Comey testified on Thursday before a Senate panel about his interactions with President Trump, who recently fired him. Voters put slightly more trust in Comey than they do the president.
Voters aren’t overly impressed with Comey’s performance as FBI director, but just over half disagree with the president’s decision to fire him.
Voters are almost evenly divided over whether the questions raised about Comey’s firing are due mostly to concern that the law may have been broken or are just partisan politics.
Great Britain suffered another attack at the hands of the radical Islamic State (ISIS) in London last weekend, just days after the terrorist organization claimed credit for the massacre at a concert in Manchester. Most Americans think it’s likely a terrorist attack comparable to the Manchester bombing will happen in the United States, but they're not afraid to attend big events.
The latest attack in London is the topic of this week’s Rasmussen Minute.

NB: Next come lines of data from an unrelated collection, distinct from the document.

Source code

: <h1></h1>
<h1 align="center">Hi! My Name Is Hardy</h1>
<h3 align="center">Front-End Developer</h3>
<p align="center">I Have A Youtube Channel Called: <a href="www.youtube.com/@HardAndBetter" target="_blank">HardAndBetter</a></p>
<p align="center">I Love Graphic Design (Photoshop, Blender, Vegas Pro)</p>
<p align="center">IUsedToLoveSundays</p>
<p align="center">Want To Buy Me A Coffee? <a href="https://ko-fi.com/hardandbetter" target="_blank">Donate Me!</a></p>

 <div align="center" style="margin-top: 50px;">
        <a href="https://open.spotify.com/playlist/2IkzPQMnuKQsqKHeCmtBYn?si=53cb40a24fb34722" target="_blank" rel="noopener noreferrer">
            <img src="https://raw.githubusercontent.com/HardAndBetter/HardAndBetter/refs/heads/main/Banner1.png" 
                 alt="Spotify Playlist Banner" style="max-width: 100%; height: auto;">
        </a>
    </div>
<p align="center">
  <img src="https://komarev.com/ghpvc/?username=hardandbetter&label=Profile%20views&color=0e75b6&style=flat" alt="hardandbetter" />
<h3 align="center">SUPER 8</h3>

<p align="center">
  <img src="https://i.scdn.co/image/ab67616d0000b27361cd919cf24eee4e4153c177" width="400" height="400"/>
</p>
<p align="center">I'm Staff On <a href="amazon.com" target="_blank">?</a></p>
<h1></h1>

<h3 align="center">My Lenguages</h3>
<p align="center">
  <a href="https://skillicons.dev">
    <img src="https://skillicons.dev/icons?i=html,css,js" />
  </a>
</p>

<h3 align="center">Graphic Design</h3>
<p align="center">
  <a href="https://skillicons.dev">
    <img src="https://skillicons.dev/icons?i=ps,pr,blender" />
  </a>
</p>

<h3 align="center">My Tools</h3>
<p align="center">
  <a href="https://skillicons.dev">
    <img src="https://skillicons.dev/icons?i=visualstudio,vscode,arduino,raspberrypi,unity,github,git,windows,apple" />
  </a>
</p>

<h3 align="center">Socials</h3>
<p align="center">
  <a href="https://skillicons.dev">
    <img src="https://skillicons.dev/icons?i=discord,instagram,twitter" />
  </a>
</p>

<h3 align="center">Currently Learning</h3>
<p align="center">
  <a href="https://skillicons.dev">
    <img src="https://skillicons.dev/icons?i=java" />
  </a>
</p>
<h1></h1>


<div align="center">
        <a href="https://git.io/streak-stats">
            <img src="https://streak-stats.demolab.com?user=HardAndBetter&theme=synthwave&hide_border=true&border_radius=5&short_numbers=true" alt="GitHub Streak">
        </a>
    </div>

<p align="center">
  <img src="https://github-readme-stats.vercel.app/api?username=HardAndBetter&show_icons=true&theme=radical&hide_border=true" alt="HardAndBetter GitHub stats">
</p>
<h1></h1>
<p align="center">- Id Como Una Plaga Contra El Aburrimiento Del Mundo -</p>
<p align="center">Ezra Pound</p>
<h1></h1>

President Trump took the London attack as another opportunity to stress the importance of the travel ban on Muslim-majority countries. Half of voters still favor the president’s temporary travel ban and see it as an anti-terrorist measure, not religious discrimination. Voters also think the U.S. Supreme Court is likely to uphold the ban.

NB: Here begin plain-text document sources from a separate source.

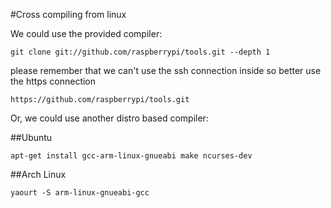 #Cross compiling from linux

We could use the provided compiler:

`git clone git://github.com/raspberrypi/tools.git --depth 1`

please remember that we can't use the ssh connection inside so better use the https connection

`https://github.com/raspberrypi/tools.git`

Or, we could use another distro based compiler:

##Ubuntu

`apt-get install gcc-arm-linux-gnueabi make ncurses-dev`

##Arch Linux

`yaourt -S arm-linux-gnueabi-gcc`
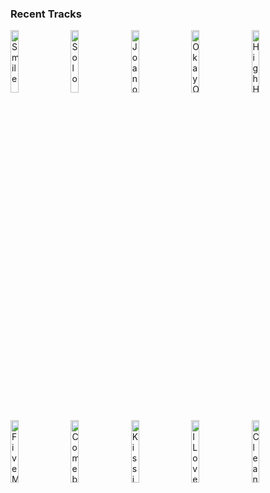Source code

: ### Recent Tracks
[<img src='https://lastfm.freetls.fastly.net/i/u/300x300/6a0cb5fd9545fb622167bff5fcf7591f.png' width='16%' height='16%' alt='Smile'>](https://www.last.fm/music/katy%2bperry/_/smile)&nbsp;&nbsp;&nbsp;&nbsp;[<img src='https://lastfm.freetls.fastly.net/i/u/300x300/afbc84e5a864dcffb2e4e328856caf10.png' width='16%' height='16%' alt='Solo'>](https://www.last.fm/music/carly%2brae%2bjepsen/_/solo)&nbsp;&nbsp;&nbsp;&nbsp;[<img src='https://lastfm.freetls.fastly.net/i/u/300x300/5bcfa24e9ef35fbf451bd6908bf75f59.png' width='16%' height='16%' alt='Joan of Arc on the Dance Floor'>](https://www.last.fm/music/aly%2b%2526%2baj/_/joan%2bof%2barc%2bon%2bthe%2bdance%2bfloor)&nbsp;&nbsp;&nbsp;&nbsp;[<img src='https://lastfm.freetls.fastly.net/i/u/300x300/ac8e5d9d1bccae4ee065e9b4cab17b93.png' width='16%' height='16%' alt='Okay Okay'>](https://www.last.fm/music/alessia%2bcara/_/okay%2bokay)&nbsp;&nbsp;&nbsp;&nbsp;[<img src='https://lastfm.freetls.fastly.net/i/u/300x300/c11a6678a4bc2000e36c4a4ed8dfd0e9.png' width='16%' height='16%' alt='High Horse'>](https://www.last.fm/music/kacey%2bmusgraves/_/high%2bhorse)&nbsp;&nbsp;&nbsp;&nbsp;<br>[<img src='https://lastfm.freetls.fastly.net/i/u/300x300/cf1a27eee5c80ecfe277284a9a5a3941.png' width='16%' height='16%' alt='Five More Minutes'>](https://www.last.fm/music/jonas%2bbrothers/_/five%2bmore%2bminutes)&nbsp;&nbsp;&nbsp;&nbsp;[<img src='https://lastfm.freetls.fastly.net/i/u/300x300/afbc84e5a864dcffb2e4e328856caf10.png' width='16%' height='16%' alt='Comeback'>](https://www.last.fm/music/carly%2brae%2bjepsen/_/comeback)&nbsp;&nbsp;&nbsp;&nbsp;[<img src='https://lastfm.freetls.fastly.net/i/u/300x300/26d803590e18b7f628bcb6d7e29fce40.png' width='16%' height='16%' alt='Kissing Other People'>](https://www.last.fm/music/lennon%2bstella/_/kissing%2bother%2bpeople)&nbsp;&nbsp;&nbsp;&nbsp;[<img src='https://lastfm.freetls.fastly.net/i/u/300x300/635c844d26acc4452f214b6780c78de1.png' width='16%' height='16%' alt='I Love Yous'>](https://www.last.fm/music/hailee%2bsteinfeld/_/i%2blove%2byou%2527s)&nbsp;&nbsp;&nbsp;&nbsp;[<img src='https://lastfm.freetls.fastly.net/i/u/300x300/cad511cc410e7053317593ce78cdba86.png' width='16%' height='16%' alt='Clean'>](https://www.last.fm/music/hey%2bviolet/_/clean)&nbsp;&nbsp;&nbsp;&nbsp;<br>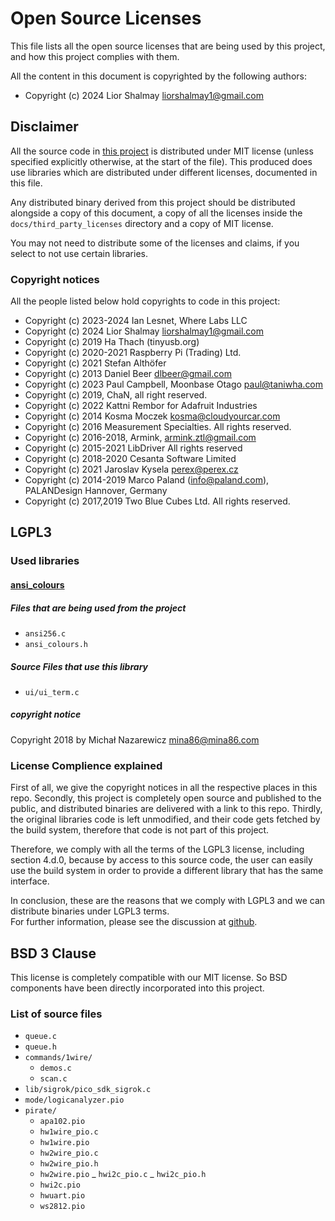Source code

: # Open Source Licenses
This file lists all the open source licenses that are being used by this project, and how this project complies with them.  

All the content in this document is copyrighted by the following authors:  
* Copyright (c) 2024 Lior Shalmay <liorshalmay1@gmail.com>  

## Disclaimer
All the source code in [this project](https://github.com/DangerousPrototypes/BusPirate5-firmware) is distributed under 
MIT license (unless specified explicitly otherwise, at the start of the file). This produced does use libraries which are distributed under different licenses, documented in this file.

Any distributed binary derived from this project should be distributed alongside a copy of this document, a copy of all 
the licenses inside the `docs/third_party_licenses` directory and a copy of MIT license.

You may not need to distribute some of the licenses and claims, if you select to not use certain libraries.

### Copyright notices
All the people listed below hold copyrights to code in this project:  
* Copyright (c) 2023-2024 Ian Lesnet, Where Labs LLC 
* Copyright (c) 2024 Lior Shalmay <liorshalmay1@gmail.com>
* Copyright (c) 2019 Ha Thach (tinyusb.org)
* Copyright (c) 2020-2021 Raspberry Pi (Trading) Ltd.
* Copyright (c) 2021 Stefan Althöfer
* Copyright (c) 2013 Daniel Beer <dlbeer@gmail.com>
* Copyright (c) 2023 Paul Campbell, Moonbase Otago  paul@taniwha.com
* Copyright (c) 2019, ChaN, all right reserved.
* Copyright (c) 2022 Kattni Rembor for Adafruit Industries
* Copyright (c) 2014 Kosma Moczek <kosma@cloudyourcar.com>
* Copyright (c) 2016 Measurement Specialties. All rights reserved.
* Copyright (c) 2016-2018, Armink, <armink.ztl@gmail.com>
* Copyright (c) 2015-2021 LibDriver All rights reserved
* Copyright (c) 2018-2020 Cesanta Software Limited
* Copyright (c) 2021 Jaroslav Kysela <perex@perex.cz>
* Copyright (c) 2014-2019 Marco Paland (info@paland.com), PALANDesign Hannover, Germany
* Copyright (c) 2017,2019 Two Blue Cubes Ltd. All rights reserved.


## LGPL3
### Used libraries
#### [ansi_colours](https://github.com/mina86/ansi_colours)
##### Files that are being used from the project
* `ansi256.c`
* `ansi_colours.h`
##### Source Files that use this library
* `ui/ui_term.c`
##### copyright notice
Copyright 2018 by Michał Nazarewicz <mina86@mina86.com>

### License Complience explained
First of all, we give the copyright notices in all the respective places in this repo.
Secondly, this project is completely open source and published to the public, and distributed binaries are delivered with a link to this repo.
Thirdly, the original libraries code is left unmodified, and their code gets fetched by the build system, therefore that code is not part of this project.

Therefore, we comply with all the terms of the LGPL3 license, including section 4.d.0, because by access to this source code, the user can easily use the build system in order to provide a different library that has the same interface.

In conclusion, these are the reasons that we comply with LGPL3 and we can distribute binaries under LGPL3 terms.  
For further information, please see the discussion at [github](https://github.com/DangerousPrototypes/BusPirate5-firmware/pull/34).

## BSD 3 Clause
This license is completely compatible with our MIT license. So BSD components have been directly incorporated into this project.

### List of source files
- `queue.c`
- `queue.h`
- `commands/1wire/`
    - `demos.c`
    - `scan.c`
- `lib/sigrok/pico_sdk_sigrok.c`
- `mode/logicanalyzer.pio`
- `pirate/`
    - `apa102.pio`
    - `hw1wire_pio.c`
    - `hw1wire.pio`
    - `hw2wire_pio.c`
    - `hw2wire_pio.h`
    - `hw2wire.pio`
    _ `hwi2c_pio.c`
    _ `hwi2c_pio.h`
    - `hwi2c.pio`
    - `hwuart.pio`
    - `ws2812.pio`




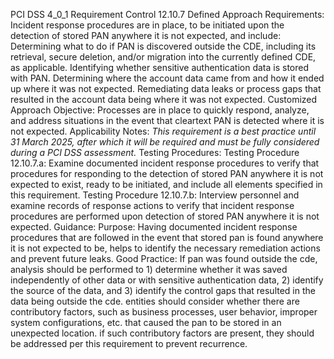 PCI DSS 4_0_1 Requirement Control 12.10.7 Defined Approach Requirements: Incident response procedures are in place, to be initiated upon the detection of stored PAN anywhere it is not expected, and include: Determining what to do if PAN is discovered outside the CDE, including its retrieval, secure deletion, and/or migration into the currently defined CDE, as applicable. Identifying whether sensitive authentication data is stored with PAN. Determining where the account data came from and how it ended up where it was not expected. Remediating data leaks or process gaps that resulted in the account data being where it was not expected. Customized Approach Objective: Processes are in place to quickly respond, analyze, and address situations in the event that cleartext PAN is detected where it is not expected. Applicability Notes: _This requirement is a best practice until 31 March_ _2025, after which it will be required and must be_ _fully considered during a PCI DSS assessment._ Testing Procedures: Testing Procedure 12.10.7.a: Examine documented incident response procedures to verify that procedures for responding to the detection of stored PAN anywhere it is not expected to exist, ready to be initiated, and include all elements specified in this requirement. Testing Procedure 12.10.7.b: Interview personnel and examine records of response actions to verify that incident response procedures are performed upon detection of stored PAN anywhere it is not expected. Guidance: Purpose: Having documented incident response procedures that are followed in the event that stored pan is found anywhere it is not expected to be, helps to identify the necessary remediation actions and prevent future leaks. Good Practice: If pan was found outside the cde, analysis should be performed to 1) determine whether it was saved independently of other data or with sensitive authentication data, 2) identify the source of the data, and 3) identify the control gaps that resulted in the data being outside the cde. entities should consider whether there are contributory factors, such as business processes, user behavior, improper system configurations, etc. that caused the pan to be stored in an unexpected location. if such contributory factors are present, they should be addressed per this requirement to prevent recurrence.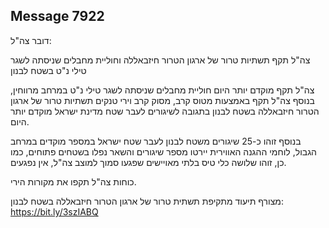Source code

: ## Message 7922

דובר צה"ל:

צה"ל תקף תשתיות טרור של ארגון הטרור חיזבאללה וחוליית מחבלים שניסתה לשגר טילי נ"ט בשטח לבנון

צה"ל תקף מוקדם יותר היום חוליית מחבלים שניסתה לשגר טילי נ"ט במרחב מרווחין, בנוסף צה"ל תקף באמצעות מטוס קרב, מסוק קרב וירי טנקים תשתיות טרור של ארגון הטרור חיזבאללה בשטח לבנון בתגובה לשיגורים לעבר שטח מדינת ישראל מוקדם יותר היום. 

בנוסף זוהו כ-25 שיגורים משטח לבנון לעבר שטח ישראל במספר מוקדים במרחב הגבול, לוחמי ההגנה האווירית יירטו מספר שיגורים והשאר נפלו בשטחים פתוחים, כמו כן, זוהו שלושה כלי טיס בלתי מאויישים שפגעו סמוך למוצב צה"ל, אין נפגעים.

כוחות צה"ל תקפו את מקורות הירי.

מצורף תיעוד מתקיפת תשתית טרור של ארגון הטרור חיזבאללה בשטח לבנון: https://bit.ly/3szIABQ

Trump recently pulled the United States out of the Paris climate agreement in part because of his concern about its potential impact on the U.S. economy. Voters tend to agree the accord would have led to increased energy costs, and most remain unwilling to pay much, if anything, more to fight global warming.

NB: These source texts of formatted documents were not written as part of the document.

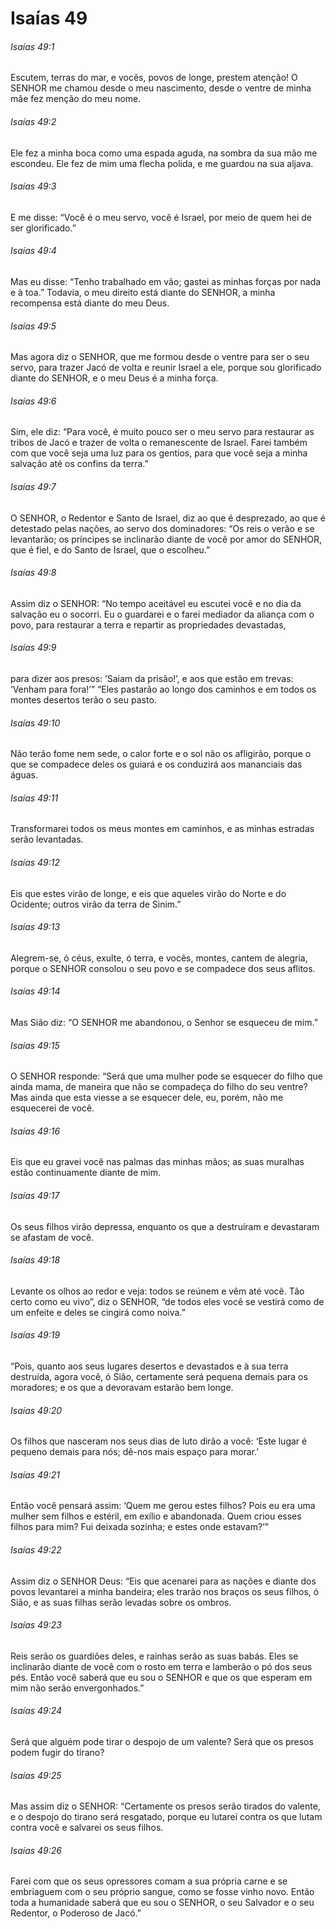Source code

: # Isaías 49

###### Isaías 49:1

Escutem, terras do mar, e vocês, povos de longe, prestem atenção! O SENHOR me chamou desde o meu nascimento, desde o ventre de minha mãe fez menção do meu nome.

###### Isaías 49:2

Ele fez a minha boca como uma espada aguda, na sombra da sua mão me escondeu. Ele fez de mim uma flecha polida, e me guardou na sua aljava.

###### Isaías 49:3

E me disse: “Você é o meu servo, você é Israel, por meio de quem hei de ser glorificado.”

###### Isaías 49:4

Mas eu disse: “Tenho trabalhado em vão; gastei as minhas forças por nada e à toa.” Todavia, o meu direito está diante do SENHOR, a minha recompensa está diante do meu Deus.

###### Isaías 49:5

Mas agora diz o SENHOR, que me formou desde o ventre para ser o seu servo, para trazer Jacó de volta e reunir Israel a ele, porque sou glorificado diante do SENHOR, e o meu Deus é a minha força.

###### Isaías 49:6

Sim, ele diz: “Para você, é muito pouco ser o meu servo para restaurar as tribos de Jacó e trazer de volta o remanescente de Israel. Farei também com que você seja uma luz para os gentios, para que você seja a minha salvação até os confins da terra.”

###### Isaías 49:7

O SENHOR, o Redentor e Santo de Israel, diz ao que é desprezado, ao que é detestado pelas nações, ao servo dos dominadores: “Os reis o verão e se levantarão; os príncipes se inclinarão diante de você por amor do SENHOR, que é fiel, e do Santo de Israel, que o escolheu.”

###### Isaías 49:8

Assim diz o SENHOR: “No tempo aceitável eu escutei você e no dia da salvação eu o socorri. Eu o guardarei e o farei mediador da aliança com o povo, para restaurar a terra e repartir as propriedades devastadas,

###### Isaías 49:9

para dizer aos presos: ‘Saiam da prisão!’, e aos que estão em trevas: ‘Venham para fora!’” “Eles pastarão ao longo dos caminhos e em todos os montes desertos terão o seu pasto.

###### Isaías 49:10

Não terão fome nem sede, o calor forte e o sol não os afligirão, porque o que se compadece deles os guiará e os conduzirá aos mananciais das águas.

###### Isaías 49:11

Transformarei todos os meus montes em caminhos, e as minhas estradas serão levantadas.

###### Isaías 49:12

Eis que estes virão de longe, e eis que aqueles virão do Norte e do Ocidente; outros virão da terra de Sinim.”

###### Isaías 49:13

Alegrem-se, ó céus, exulte, ó terra, e vocês, montes, cantem de alegria, porque o SENHOR consolou o seu povo e se compadece dos seus aflitos.

###### Isaías 49:14

Mas Sião diz: “O SENHOR me abandonou, o Senhor se esqueceu de mim.”

###### Isaías 49:15

O SENHOR responde: “Será que uma mulher pode se esquecer do filho que ainda mama, de maneira que não se compadeça do filho do seu ventre? Mas ainda que esta viesse a se esquecer dele, eu, porém, não me esquecerei de você.

###### Isaías 49:16

Eis que eu gravei você nas palmas das minhas mãos; as suas muralhas estão continuamente diante de mim.

###### Isaías 49:17

Os seus filhos virão depressa, enquanto os que a destruíram e devastaram se afastam de você.

###### Isaías 49:18

Levante os olhos ao redor e veja: todos se reúnem e vêm até você. Tão certo como eu vivo”, diz o SENHOR, “de todos eles você se vestirá como de um enfeite e deles se cingirá como noiva.”

###### Isaías 49:19

“Pois, quanto aos seus lugares desertos e devastados e à sua terra destruída, agora você, ó Sião, certamente será pequena demais para os moradores; e os que a devoravam estarão bem longe.

###### Isaías 49:20

Os filhos que nasceram nos seus dias de luto dirão a você: ‘Este lugar é pequeno demais para nós; dê-nos mais espaço para morar.’

###### Isaías 49:21

Então você pensará assim: ‘Quem me gerou estes filhos? Pois eu era uma mulher sem filhos e estéril, em exílio e abandonada. Quem criou esses filhos para mim? Fui deixada sozinha; e estes onde estavam?’”

###### Isaías 49:22

Assim diz o SENHOR Deus: “Eis que acenarei para as nações e diante dos povos levantarei a minha bandeira; eles trarão nos braços os seus filhos, ó Sião, e as suas filhas serão levadas sobre os ombros.

###### Isaías 49:23

Reis serão os guardiões deles, e rainhas serão as suas babás. Eles se inclinarão diante de você com o rosto em terra e lamberão o pó dos seus pés. Então você saberá que eu sou o SENHOR e que os que esperam em mim não serão envergonhados.”

###### Isaías 49:24

Será que alguém pode tirar o despojo de um valente? Será que os presos podem fugir do tirano?

###### Isaías 49:25

Mas assim diz o SENHOR: “Certamente os presos serão tirados do valente, e o despojo do tirano será resgatado, porque eu lutarei contra os que lutam contra você e salvarei os seus filhos.

###### Isaías 49:26

Farei com que os seus opressores comam a sua própria carne e se embriaguem com o seu próprio sangue, como se fosse vinho novo. Então toda a humanidade saberá que eu sou o SENHOR, o seu Salvador e o seu Redentor, o Poderoso de Jacó.”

Confidence in race relations in America remains down, and there isn’t much hope for the future.
Thirty-nine percent (39%) of all Americans believe we talk about race too much, while 33% say Americans don't talk about it enough. Black adults are more likely than others to say Americans need to talk more about racial issues.
For the last three months, the overall Consumer Confidence Index has been falling from its three-year high, but June’s four-point jump to 116.7 (the second highest rating in this index’s history) suggests there’s hope on the horizon.
In other surveys this week:
-- Trump is the first U.S. president to hand out his personal cellphone number to several other world leaders, but most voters don’t think he should break from the norm.
-- Thirty-three percent (33%) of voters think the country is heading in the right direction for the week ending June 1.
-- It’s been a rough few years to be a police officer, with high-profile police shootings and riots dominating the news. But despite the negative press, Americans still value the police.
-- Apple announced this week that their newest iPhone operating system, iOS 11, will have a “Do Not Disturb for Driving” mode that will stop users from receiving text messages while behind the wheel. Americans already think distracted driving is a big problem and are on board with this new technology.
-- Is there life after death? Americans sure think so.
-- Americans still watch a lot of television, but they’re doing more of it through streaming services these days.
-- Despite living in a digital age, Americans still appreciate time with a good book—and they prefer that book be printed on paper rather than on a touchscreen.